Genital and lower urinary tract pain


Pain, discomfort and pressure may be related to bladder filling or voiding or may be felt after micturition, or even be continuous. The terms “strangury,” “bladder spasm,” and “dysuria” are difficult to define and of uncertain meeting and should not be used, unless a precise meaning is stated. Dysuria literally means “abnormal urination.” however, it is often incorrectly used to describe the stinging/ burning sensation characteristic of an urinary infection


Painful bladder syndrome symptoms


Bladder pain syndrome/ painful bladder syndrome/ interstitial cystitis (BPS/PBS/IC)


Suprapubic pain related to bladder filling and associated with other lower urinary tract symptoms, usually increased frequency (but no urgency) (diagnosed only in the absence of UTI or other obvious pathology). This is a specific diagnosis usually confirmed by typical cystoscopic and histological features


This terminology refers specifically to symptoms elicited in a history; subtly different definitions are in use in other specific scenarios, for example when using frequency/volume charts. More information on all of the terminology is available in “The Standardisation of Terminology in Lower Urinary Tract Function Report.”


Once symptoms have been identified, further clinical assessment is necessary to characterize the clinical picture.


Urgency, as the cornerstone of overactive bladder syndrome, is characterized by a sudden compel to pass urine that is difficult to defer. It has to be differentiated from pain, or normal filling sensation (strong desire to void) when the bladder is full. Many ways have been described to ask the right question to the patient and not be too suggestive to avoid overdiagnosis, and try to quantify the intensity of the symptom [8], including standardized questionnaires (see hereunder). Circumstances of urgency—if any—must be specified by the patient, especially precipitating factors (shower, hands in cold water, approaching home door, cold weather, stand up position, etc.).


Frequency and nocturia can be overestimated by the patient and are at best recorded on a bladder diary.

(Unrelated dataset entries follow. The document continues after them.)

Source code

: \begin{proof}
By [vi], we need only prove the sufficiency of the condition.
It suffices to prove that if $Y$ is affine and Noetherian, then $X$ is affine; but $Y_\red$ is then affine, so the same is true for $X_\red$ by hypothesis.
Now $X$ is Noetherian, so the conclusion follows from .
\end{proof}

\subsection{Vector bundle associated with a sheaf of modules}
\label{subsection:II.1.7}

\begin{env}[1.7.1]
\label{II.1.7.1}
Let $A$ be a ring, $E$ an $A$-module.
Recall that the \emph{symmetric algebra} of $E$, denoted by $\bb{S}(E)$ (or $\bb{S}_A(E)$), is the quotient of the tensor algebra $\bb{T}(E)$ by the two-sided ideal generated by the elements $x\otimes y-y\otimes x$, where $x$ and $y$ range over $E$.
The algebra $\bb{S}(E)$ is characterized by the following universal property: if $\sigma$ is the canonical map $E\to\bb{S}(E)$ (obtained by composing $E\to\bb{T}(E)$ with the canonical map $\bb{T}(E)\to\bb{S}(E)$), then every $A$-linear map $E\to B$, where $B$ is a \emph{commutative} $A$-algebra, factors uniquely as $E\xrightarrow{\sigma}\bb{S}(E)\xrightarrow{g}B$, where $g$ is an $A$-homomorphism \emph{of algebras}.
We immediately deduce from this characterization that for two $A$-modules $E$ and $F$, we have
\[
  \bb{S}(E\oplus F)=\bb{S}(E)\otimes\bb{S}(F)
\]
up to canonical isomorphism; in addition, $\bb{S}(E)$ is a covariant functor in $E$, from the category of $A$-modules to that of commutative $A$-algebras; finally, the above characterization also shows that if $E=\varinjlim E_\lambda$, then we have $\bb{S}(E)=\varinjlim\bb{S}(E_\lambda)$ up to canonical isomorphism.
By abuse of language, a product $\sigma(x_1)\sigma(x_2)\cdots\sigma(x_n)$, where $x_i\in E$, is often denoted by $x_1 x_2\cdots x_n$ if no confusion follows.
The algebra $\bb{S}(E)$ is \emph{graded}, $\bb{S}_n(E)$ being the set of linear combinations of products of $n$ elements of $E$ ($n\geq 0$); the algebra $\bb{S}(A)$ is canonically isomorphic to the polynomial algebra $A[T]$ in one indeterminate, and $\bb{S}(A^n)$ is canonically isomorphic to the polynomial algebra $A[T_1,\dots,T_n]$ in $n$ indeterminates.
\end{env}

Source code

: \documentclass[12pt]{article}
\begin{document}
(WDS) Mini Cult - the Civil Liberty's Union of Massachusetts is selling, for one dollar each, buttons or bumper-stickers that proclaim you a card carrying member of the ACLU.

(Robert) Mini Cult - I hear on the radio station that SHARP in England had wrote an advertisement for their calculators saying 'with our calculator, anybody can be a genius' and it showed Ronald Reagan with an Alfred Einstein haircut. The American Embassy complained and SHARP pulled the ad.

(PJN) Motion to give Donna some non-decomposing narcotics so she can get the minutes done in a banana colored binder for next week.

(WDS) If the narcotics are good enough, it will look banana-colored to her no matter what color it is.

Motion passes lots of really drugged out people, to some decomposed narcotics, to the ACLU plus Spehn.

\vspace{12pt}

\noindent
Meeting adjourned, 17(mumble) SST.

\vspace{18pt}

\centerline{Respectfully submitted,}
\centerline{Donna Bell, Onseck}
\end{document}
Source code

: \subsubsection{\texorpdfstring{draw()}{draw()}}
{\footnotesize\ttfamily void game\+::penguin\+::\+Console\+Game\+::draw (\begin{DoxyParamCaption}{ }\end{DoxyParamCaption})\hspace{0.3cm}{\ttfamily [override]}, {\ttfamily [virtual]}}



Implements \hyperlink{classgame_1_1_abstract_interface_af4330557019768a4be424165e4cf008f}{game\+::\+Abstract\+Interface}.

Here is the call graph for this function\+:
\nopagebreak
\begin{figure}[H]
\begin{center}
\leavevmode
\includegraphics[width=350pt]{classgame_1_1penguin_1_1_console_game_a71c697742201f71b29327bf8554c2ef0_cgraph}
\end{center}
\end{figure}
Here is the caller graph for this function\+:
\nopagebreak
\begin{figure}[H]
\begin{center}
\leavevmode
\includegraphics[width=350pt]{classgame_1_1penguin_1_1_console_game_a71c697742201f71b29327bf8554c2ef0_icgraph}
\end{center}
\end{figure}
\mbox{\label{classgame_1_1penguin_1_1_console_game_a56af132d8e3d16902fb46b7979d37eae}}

Incontinence is sorted among different subtypes and further characterized by pad test and clinical examination (as described thereafter). Types of incontinence diagnosed at the time of patient interview include (following ICS general definitions [6]):


Urinary stress incontinence: Urinary stress incontinence is the involuntary leakage of urine on effort or exertion or on sneezing or coughing. It occurs with a rise in intraabdominal pressure in the absence of detrusor overactivity. It is usually due to intrinsic urethral sphincter deficiency and/or hypermobility of the urethra.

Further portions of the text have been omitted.